*** Opening of Data ***

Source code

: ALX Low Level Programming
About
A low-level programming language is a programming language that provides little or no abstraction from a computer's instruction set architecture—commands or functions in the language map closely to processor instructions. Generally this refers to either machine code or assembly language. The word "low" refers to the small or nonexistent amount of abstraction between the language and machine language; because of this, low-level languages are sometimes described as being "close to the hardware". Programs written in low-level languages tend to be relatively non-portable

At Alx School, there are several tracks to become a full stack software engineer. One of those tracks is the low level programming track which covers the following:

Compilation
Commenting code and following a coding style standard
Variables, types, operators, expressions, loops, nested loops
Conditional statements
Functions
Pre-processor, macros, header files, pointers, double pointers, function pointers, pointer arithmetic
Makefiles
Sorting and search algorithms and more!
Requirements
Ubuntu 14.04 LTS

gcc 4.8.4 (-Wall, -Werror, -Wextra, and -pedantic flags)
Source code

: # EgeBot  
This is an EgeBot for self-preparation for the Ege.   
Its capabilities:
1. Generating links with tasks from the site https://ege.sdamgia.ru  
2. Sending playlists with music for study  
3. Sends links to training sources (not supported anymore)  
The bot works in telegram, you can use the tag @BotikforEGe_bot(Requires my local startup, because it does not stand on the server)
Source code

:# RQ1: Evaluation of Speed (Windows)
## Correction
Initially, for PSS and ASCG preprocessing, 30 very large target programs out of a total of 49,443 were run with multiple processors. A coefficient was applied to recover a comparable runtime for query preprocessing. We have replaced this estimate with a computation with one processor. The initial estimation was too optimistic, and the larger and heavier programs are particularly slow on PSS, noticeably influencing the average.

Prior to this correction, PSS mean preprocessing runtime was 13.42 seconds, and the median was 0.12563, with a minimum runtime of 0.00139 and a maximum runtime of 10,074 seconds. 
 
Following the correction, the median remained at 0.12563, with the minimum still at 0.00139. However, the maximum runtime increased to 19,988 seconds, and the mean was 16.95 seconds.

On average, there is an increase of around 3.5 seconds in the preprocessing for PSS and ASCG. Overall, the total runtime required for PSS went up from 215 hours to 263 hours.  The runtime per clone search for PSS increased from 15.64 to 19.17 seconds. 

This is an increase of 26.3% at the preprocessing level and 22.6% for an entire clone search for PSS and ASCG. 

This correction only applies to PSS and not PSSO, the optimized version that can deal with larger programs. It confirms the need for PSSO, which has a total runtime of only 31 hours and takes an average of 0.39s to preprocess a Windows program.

*** Close of Data ***

**Action item**
State how many lines above contain the string "preprocessing", with no other words.

**Reply to the task**
4